By LISA HEFFERNAN
Brent Knopf of Portland trio Menomena named his first solo project Ramona Falls, after a hiking trail he used to follow on Oregon’s Mount Hood. While Knopf wrote and mixed Intuit, he also collaborated with 35 friends (including members of Loch Lomond, Talkdemonic, the Helio Sequence and Dat’r) recording songs on their turf, be it home, church or practice space. The music can be classified as experimental indie rock, but Ramona Falls sounds more like Spiritualized than the big-beat, jazz-rock side of Menomena.
Knopf has an apocalyptic response to love throughout, but more upbeat songs like “Clover” suggest the possibility of choosing “a different story.” And leadoff track “Melectric” has him ready to put the spark back into a relationship, heightened by the crescendo of his piano and thundering drums. On the stormy “I Say Fever,” the sinister electric guitar and loud-quiet-loud keys set the tone for heartbreak. And on wistful standout track, “Russia,” he brings in the strings, adding depth to this precisely paced electro-acoustic gem.

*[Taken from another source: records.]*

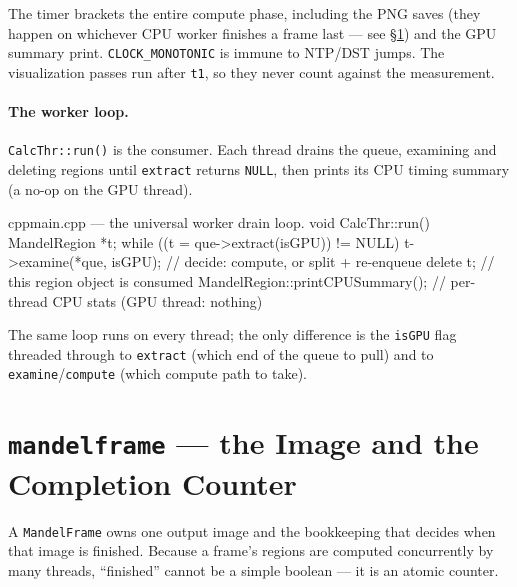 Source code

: \documentclass[
	english,
	letterpaper, oneside
]{article}
\begin{document}
The timer brackets the entire compute phase, including the PNG saves (they happen
on whichever CPU worker finishes a frame last --- see \S\ref{sec:frame}) and the
GPU summary print. \texttt{CLOCK\_MONOTONIC} is immune to NTP/DST jumps. The
visualization passes run after \texttt{t1}, so they never count against the
measurement.

\paragraph{The worker loop.} \texttt{CalcThr::run()} is the consumer. Each thread
drains the queue, examining and deleting regions until \texttt{extract} returns
\texttt{NULL}, then prints its CPU timing summary (a no-op on the GPU thread).

\begin{sourcecode}{cpp}{main.cpp --- the universal worker drain loop.}
void CalcThr::run() {
    MandelRegion *t;
    while ((t = que->extract(isGPU)) != NULL) {
        t->examine(*que, isGPU);     // decide: compute, or split + re-enqueue
        delete t;                    // this region object is consumed
    }
    MandelRegion::printCPUSummary(); // per-thread CPU stats (GPU thread: nothing)
}
\end{sourcecode}

The same loop runs on every thread; the only difference is the \texttt{isGPU} flag
threaded through to \texttt{extract} (which end of the queue to pull) and to
\texttt{examine}/\texttt{compute} (which compute path to take).

\section{\texttt{mandelframe} --- the Image and the Completion Counter}
\label{sec:frame}

A \texttt{MandelFrame} owns one output image and the bookkeeping that decides when
that image is finished. Because a frame's regions are computed concurrently by
many threads, ``finished'' cannot be a simple boolean --- it is an atomic counter.
\end{document}
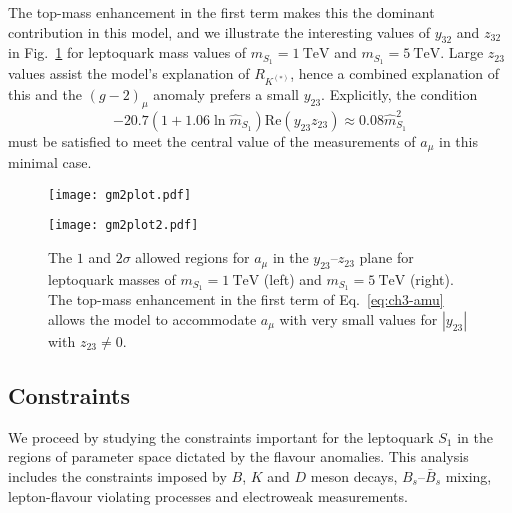 The top-mass enhancement in the first term makes this the dominant contribution
in this model, and we illustrate the interesting values of $y_{32}$ and $z_{32}$
in Fig.~\ref{fig:ch3-gm2plots} for leptoquark mass values of
$m_{S_{1}}=\SI{1}{\TeV}$ and $m_{S_{1}}=\SI{5}{\TeV}$. Large $z_{23}$ values
assist the model's explanation of $R_{K^{(*)}}$, hence a combined explanation of
this and the $(g-2)_\mu$ anomaly prefers a small $y_{23}$. Explicitly, the
condition~\cite{Bauer:2015knc}
\begin{equation} \label{eq:ch3-bnamueq}
  -20.7 (1 + 1.06 \ln\hat{m}_{S_{1}}) \text{Re}(y_{23} z_{23}) \approx 0.08 \hat{m}_{S_{1}}^2
\end{equation}
must be satisfied to meet the central value of the measurements of $a_\mu$ in
this minimal case.

\begin{figure}[t]
  \centering
\begin{minipage}[t]{.45\linewidth}
\centering \texttt{[image: gm2plot.pdf]}
 \label{fig:ch3-gm2plot}
\end{minipage}%
\hfill
\begin{minipage}[t]{.45\linewidth}
\centering \texttt{[image: gm2plot2.pdf]}
 \label{fig:ch3-gm2plot2}
\end{minipage}
\caption[The $1$ and $2\sigma$ allowed regions for $a_\mu$ in the
$y_{23}$--$z_{23}$ plane for leptoquark masses of $m_{S_{1}} = \SI{1}{\TeV}$
(left) and $m_{S_{1}} = \SI{5}{\TeV}$ (right).]{The $1$ and $2\sigma$ allowed
  regions for $a_\mu$ in the $y_{23}$--$z_{23}$ plane for leptoquark masses of
  $m_{S_{1}} = \SI{1}{\TeV}$ (left) and $m_{S_{1}} = \SI{5}{\TeV}$ (right). The
  top-mass enhancement in the first term of Eq.~\eqref{eq:ch3-amu} allows the model
  to accommodate $a_\mu$ with very small values for $|y_{23}|$ with
  $z_{23} \neq 0$.}\label{fig:ch3-gm2plots}
\end{figure}

\subsection{Constraints}
\label{sec:ch3-constraints}

We proceed by studying the constraints important for the leptoquark $S_{1}$ in
the regions of parameter space dictated by the flavour anomalies. This analysis
includes the constraints imposed by $B$, $K$ and $D$ meson decays,
$B_s$--$\bar{B}_s$ mixing, lepton-flavour violating processes and electroweak
measurements.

Knopf may have been the one to develop the Deeler computer program for Menomena, but there is nothing robotic about Intuit. The emotion is palpable, whether the arrangements are dark, eerie or airy. Knopf sums up his philosophy on the last track: “Let’s not let up ’til we find the heart of hearts/We’ll know that we’re close when we feel weightlessness start.”